Why We Should Teach the History of Eugenics
This month, New York University and University College London have both launched initiatives to focus on the history of eugenics. Students and faculty at UCL hosted an event to encourage their institution to face up to its complicity in constructing unjust racial hierarchy through its support of Francis Galton’s research on eugenics. At NYU, a new exhibit, “Haunted Files: The Eugenics Record Office,” opened at the university’s Asian/Pacific/American Institute.
At both universities, these initiatives acknowledge that advances in modern genetic technologies make education about the history of eugenics increasingly important.
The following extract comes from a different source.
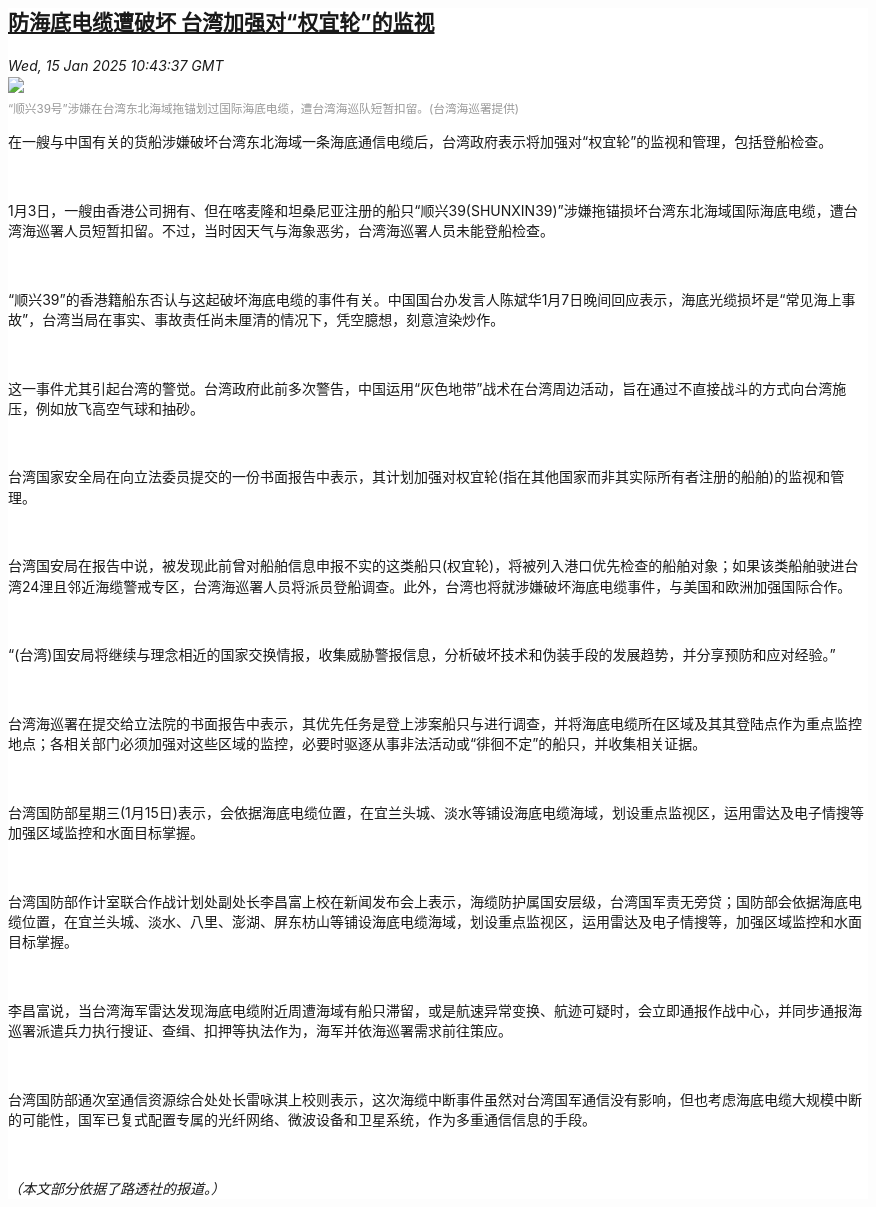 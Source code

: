 
[防海底电缆遭破坏 台湾加强对“权宜轮”的监视](https://www.voachinese.com/a/taiwan-to-step-up-surveillance-of-flag-of-convenience-ships-after-cable-damage-20250115/7937433.html)
------

<div><i>Wed, 15 Jan 2025 10:43:37 GMT</i></div><img src="https://images.weserv.nl?url=gdb.voanews.com/539e6b0b-2d34-45d3-8385-fc9cd9a3531c_r1_s_w900.jpg" width="100%"><div><small style="color: #999;">“顺兴39号”涉嫌在台湾东北海域拖锚划过国际海底电缆，遭台湾海巡队短暂扣留。(台湾海巡署提供)</small></div><p>在一艘与中国有关的货船涉嫌破坏台湾东北海域一条海底通信电缆后，台湾政府表示将加强对“权宜轮”的监视和管理，包括登船检查。</p><p> </p><p>1月3日，一艘由香港公司拥有、但在喀麦隆和坦桑尼亚注册的船只“顺兴39(SHUNXIN39)”涉嫌拖锚损坏台湾东北海域国际海底电缆，遭台湾海巡署人员短暂扣留。不过，当时因天气与海象恶劣，台湾海巡署人员未能登船检查。</p><p> </p><p>“顺兴39”的香港籍船东否认与这起破坏海底电缆的事件有关。中国国台办发言人陈斌华1月7日晚间回应表示，海底光缆损坏是“常见海上事故”，台湾当局在事实、事故责任尚未厘清的情况下，凭空臆想，刻意渲染炒作。</p><p> </p><p>这一事件尤其引起台湾的警觉。台湾政府此前多次警告，中国运用“灰色地带”战术在台湾周边活动，旨在通过不直接战斗的方式向台湾施压，例如放飞高空气球和抽砂。</p><p> </p><p>台湾国家安全局在向立法委员提交的一份书面报告中表示，其计划加强对权宜轮(指在其他国家而非其实际所有者注册的船舶)的监视和管理。</p><p> </p><p>台湾国安局在报告中说，被发现此前曾对船舶信息申报不实的这类船只(权宜轮)，将被列入港口优先检查的船舶对象；如果该类船舶驶进台湾24浬且邻近海缆警戒专区，台湾海巡署人员将派员登船调查。此外，台湾也将就涉嫌破坏海底电缆事件，与美国和欧洲加强国际合作。</p><p> </p><p>“(台湾)国安局将继续与理念相近的国家交换情报，收集威胁警报信息，分析破坏技术和伪装手段的发展趋势，并分享预防和应对经验。”</p><p> </p><p>台湾海巡署在提交给立法院的书面报告中表示，其优先任务是登上涉案船只与进行调查，并将海底电缆所在区域及其其登陆点作为重点监控地点；各相关部门必须加强对这些区域的监控，必要时驱逐从事非法活动或“徘徊不定”的船只，并收集相关证据。</p><p> </p><p>台湾国防部星期三(1月15日)表示，会依据海底电缆位置，在宜兰头城、淡水等铺设海底电缆海域，划设重点监视区，运用雷达及电子情搜等 加强区域监控和水面目标掌握。</p><p> </p><p>台湾国防部作计室联合作战计划处副处长李昌富上校在新闻发布会上表示，海缆防护属国安层级，台湾国军责无旁贷；国防部会依据海底电缆位置，在宜兰头城、淡水、八里、澎湖、屏东枋山等铺设海底电缆海域，划设重点监视区，运用雷达及电子情搜等，加强区域监控和水面目标掌握。</p><p> </p><p>李昌富说，当台湾海军雷达发现海底电缆附近周遭海域有船只滞留，或是航速异常变换、航迹可疑时，会立即通报作战中心，并同步通报海巡署派遣兵力执行搜证、查缉、扣押等执法作为，海军并依海巡署需求前往策应。</p><p> </p><p>台湾国防部通次室通信资源综合处处长雷咏淇上校则表示，这次海缆中断事件虽然对台湾国军通信没有影响，但也考虑海底电缆大规模中断的可能性，国军已复式配置专属的光纤网络、微波设备和卫星系统，作为多重通信信息的手段。</p><p> </p><p><em>（本文部分依据了路透社的报道。）</em></p>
Galton’s legacy at UCL is extensive. It began 110 years ago this month, when he contributed funds to establish a position there for a “research fellow” in “National Eugenics,” which he defined as “the study of the agencies under social control that may improve or impair the racial qualities of future generations either physically or mentally.”
The NYU exhibit brings to life the physical offices and paper archives of Cold Spring Harbor Laboratory on Long Island, the center of the eugenics movement in the United States between 1910 and 1939. According to The New York Times, the exhibit’s curators relied heavily on Cold Spring Harbor’s online Image Archive on the American Eugenics Movement:
David Micklos, executive director of the laboratory’s DNA Learning Center, applied for a government grant to scan files from the office and display them in an online archive, which opened in 2000. “It was a hidden part of American scientific history — people didn’t like to talk about it,” said Mr. Micklos, who added that he was inspired by ethical concerns surrounding the Human Genome Project.
Other educational projects have also aimed to bring to light the history of twentieth-century eugenics. An ambitious online effort called Living Archives on Eugenics in Western Canada, “directly engages communities in developing accessible resources to bring to light the history of eugenics in Canada.” Two public events have been co-organized by the Center for Genetics and Society – Future Past: Disability, Eugenics, and Brave New Worlds in 2013 and Eugenics in California: A Legacy of the Past? in 2012. The motivations behind these efforts included concerns about misuses of new and emerging genetic technologies.
Many educational institutions still avoid discussing the history of eugenics, and many are reluctant to confront their own complicity in the abuses it facilitated. But studying eugenics in the twentieth century is important not just as a matter of learning history, but as part of what we need to know in order to thoughtfully consider the responsible uses of genetic technologies today.